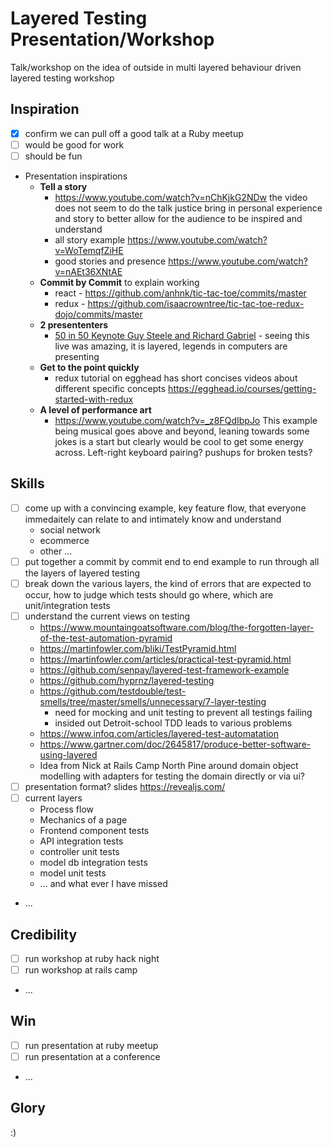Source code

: # Layered Testing Presentation/Workshop

Talk/workshop on the idea of outside in multi layered behaviour driven layered testing workshop

## Inspiration

  - [x] confirm we can pull off a good talk at a Ruby meetup
  - [ ] would be good for work
  - [ ] should be fun
  - Presentation inspirations
    * **Tell a story**
      * https://www.youtube.com/watch?v=nChKjkG2NDw 
        the video does not seem to do the talk justice bring in personal experience and story to better allow for the audience to be inspired and understand
      * all story example https://www.youtube.com/watch?v=WoTemqfZiHE
      * good stories and presence https://www.youtube.com/watch?v=nAEt36XNtAE
    * **Commit by Commit** to explain working
      * react - https://github.com/anhnk/tic-tac-toe/commits/master
      * redux - https://github.com/isaacrowntree/tic-tac-toe-redux-dojo/commits/master
    * **2 presententers**
      * [50 in 50 Keynote Guy Steele and Richard Gabriel](https://vimeo.com/25958308) - seeing this live was amazing, it is layered, legends in computers are presenting
    * **Get to the point quickly**
      * redux tutorial on egghead has short concises videos about different specific concepts https://egghead.io/courses/getting-started-with-redux
    * **A level of performance art**
      * https://www.youtube.com/watch?v=_z8FQdIbpJo This example being musical goes above and beyond, leaning towards some jokes is a start but clearly would be cool to get some energy across. Left-right keyboard pairing? pushups for broken tests?
  
## Skills

  - [ ] come up with a convincing example, key feature flow, that everyone immedaitely can relate to and intimately know and understand
    - social network
    - ecommerce
    - other ...
  - [ ] put together a commit by commit end to end example to run through all the layers of layered testing
  - [ ] break down the various layers, the kind of errors that are expected to occur, how to judge which tests should go where, which are unit/integration tests
  - [ ] understand the current views on testing
    - https://www.mountaingoatsoftware.com/blog/the-forgotten-layer-of-the-test-automation-pyramid
    - https://martinfowler.com/bliki/TestPyramid.html
    - https://martinfowler.com/articles/practical-test-pyramid.html
    - https://github.com/senpay/layered-test-framework-example
    - https://github.com/hyprnz/layered-testing
    - https://github.com/testdouble/test-smells/tree/master/smells/unnecessary/7-layer-testing
      - need for mocking and unit testing to prevent all testings failing
      - insided out Detroit-school TDD leads to various problems
    - https://www.infoq.com/articles/layered-test-automatation
    - https://www.gartner.com/doc/2645817/produce-better-software-using-layered
    - Idea from Nick at Rails Camp North Pine around domain object modelling with adapters for testing the domain directly or via ui?
  - [ ] presentation format? slides https://revealjs.com/
  - [ ] current layers
    * Process flow
    * Mechanics of a page
    * Frontend component tests
    * API integration tests
    * controller unit tests
    * model db integration tests
    * model unit tests
    * ... and what ever I have missed
  - ...

## Credibility 

  - [ ] run workshop at ruby hack night
  - [ ] run workshop at rails camp
  - ...

## Win

  - [ ] run presentation at ruby meetup
  - [ ] run presentation at a conference
  - ...
  
## Glory

  :)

What the task asks:
Write the number of data lines with "unit", nothing else.

Exercise solution:
4